Writing Good Rules

# On writing good `rrule` / `frule` methods

## Use `Zero()` or `One()` as return value

The `Zero()` and `One()` differential objects exist as an alternative to directly returning `0` or `zeros(n)`, and `1` or `I`. They allow more optimal computation when chaining pullbacks/pushforwards, to avoid work. They should be used where possible.

## Use `Thunk`s appropriately

If work is only required for one of the returned differentials, then it should be wrapped in a `@thunk` (potentially using a `begin`-`end` block).

If there are multiple return values, their computation should almost always be wrapped in a `@thunk`.

Do not wrap variables in a `@thunk`; wrap the computations that fill those variables in `@thunk`:

``````# good:
∂A = @thunk(foo(x))
return ∂A

∂A = foo(x)
return @thunk(∂A)``````

In the bad example `foo(x)` gets computed eagerly, and all that the thunk is doing is wrapping the already calculated result in a function that returns it.

Do not use `@thunk` if this would be equal or more work than actually evaluating the expression itself. Examples being:

• The expression being a constant
• The expression is merely wrapping something in a `struct`, such as `Adjoint(x)` or `Diagonal(x)`
• The expression being itself a `thunk`
• The expression being from another `rrule` or `frule`; it would be `@thunk`ed if required by the defining rule already.
• There is only one derivative being returned, so from the fact that the user called `frule`/`rrule` they clearly will want to use that one.

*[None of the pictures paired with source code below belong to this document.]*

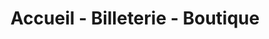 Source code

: ---
title: "Accueil - Billeterie - Boutique"
url: /penne/accueil-billeterie-boutique/
shop: Tickets
--- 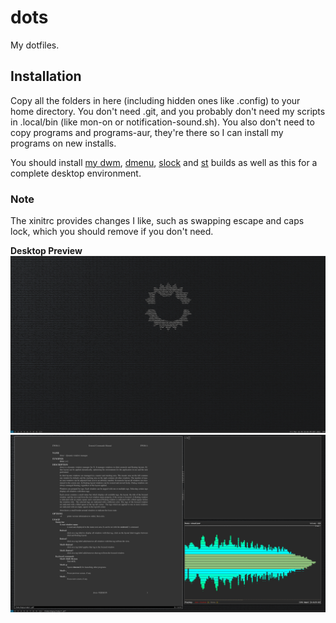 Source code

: # dots
My dotfiles.

## Installation

Copy all the folders in here (including hidden ones like .config) to your home directory.
You don't need .git, and you probably don't need my scripts in .local/bin (like mon-on or notification-sound.sh).
You also don't need to copy programs and programs-aur, they're there so I can install my programs on new installs.

You should install [my dwm](https://github.com/dogeystamp/dwm), [dmenu](https://github.com/dogeystamp/dmenu), [slock](https://github.com/dogeystamp/slock) and [st](https://github.com/dogeystamp/st) builds as well as this for a complete desktop environment.

### Note

The xinitrc provides changes I like, such as swapping escape and caps lock, which you should remove if you don't need.

**Desktop Preview**
![preview](https://raw.githubusercontent.com/DogeyStamp/dots/main/preview.png)
![preview](https://raw.githubusercontent.com/DogeyStamp/dots/main/preview2.png)
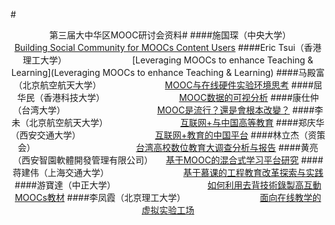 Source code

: #<center>第三届大中华区MOOC研讨会资料#
####施国琛（中央大学）　　　　　　　　　　　[Building Social Community for MOOCs Content Users](./blob/master/Building%20Social%20Community%20for%20MOOCs%20Content%20Users.pptx)
####Eric Tsui（香港理工大学）　　　　　　　　[Leveraging MOOCs to enhance Teaching & Learning](Leveraging MOOCs to enhance Teaching & Learning)
####马殿富（北京航空航天大学） 　　　　　　　[MOOC与在线硬件实验环境思考](MOOC与在线硬件实验环境思考)
####屈华民（香港科技大学）　　　　　　　　　[MOOC数据的可视分析](MOOC数据的可视分析)
####康仕仲（台湾大学）　　　　　　　　　　　[MOOC是流行？還是會根本改變？](MOOC是流行？還是會根本改變？)
####李未（北京航空航天大学）  　　　　　　　　[互联网+与中国高等教育](互联网+与中国高等教育)
####郑庆华（西安交通大学）　　　　　　　　　[互联网+教育的中国平台](互联网+教育的中国平台)
####林立杰（资策会）　　　　　　　　　　　　[台湾高校数位教育大调查分析与报告](台湾高校数位教育大调查分析与报告)
####黄亮（西安智園軟體開發管理有限公司）　　[基于MOOC的混合式学习平台研究](基于MOOC的混合式学习平台研究)
####蒋建伟（上海交通大学）　　　　　　　　　[基于慕课的工程教育改革探索与实践](基于慕课的工程教育改革探索与实践)
####游寶達（中正大学）　　　　　　　　　　　[如何利用去背技術錄製高互動MOOCs教材](如何利用去背技術錄製高互動MOOCs教材)
####李凤霞（北京理工大学）　　　　　　　　　[面向在线教学的虚拟实验工场](./面向在线教学的虚拟实验工场.pptx)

## Be careful with using `adjoint` when you mean `transpose`

Remember for complex numbers `a'` (i.e. `adjoint(a)`) takes the complex conjugate. Instead you probably want `transpose(a)`, unless you've already restricted `a` to be a `AbstractMatrix{<:Real}`.

## Code Style

Use named local functions for the `pushforward`/`pullback`:

``````# good:
function frule(::typeof(foo), x)
Y = foo(x)
function foo_pushforward(_, ẋ)
return bar(ẋ)
end
return Y, foo_pushforward
end
#== output
julia> frule(foo, 2)
(4, var"#foo_pushforward#11"())
==#

function frule(::typeof(foo), x)
return foo(x), (_, ẋ) -> bar(ẋ)
end
#== output:
julia> frule(foo, 2)
(4, var"##9#10"())
==#``````

While this is more verbose, it ensures that if an error is thrown during the `pullback`/`pushforward` the `gensym` name of the local function will include the name you gave it. This makes it a lot simpler to debug from the stacktrace.

## Write tests

There are fairly decent tools for writing tests based on FiniteDifferences.jl. They are in `tests/test_utils.jl`. Take a look at existing test and you should see how to do stuff.

Warning

Use finite differencing to test derivatives. Don't use analytical derivations for derivatives in the tests. Those are what you use to define the rules, and so can not be confidently used in the test. If you misread/misunderstood them, then your tests/implementation will have the same mistake.

## CAS systems are your friends.

It is very easy to check gradients or derivatives with a computer algebra system (CAS) like WolframAlpha.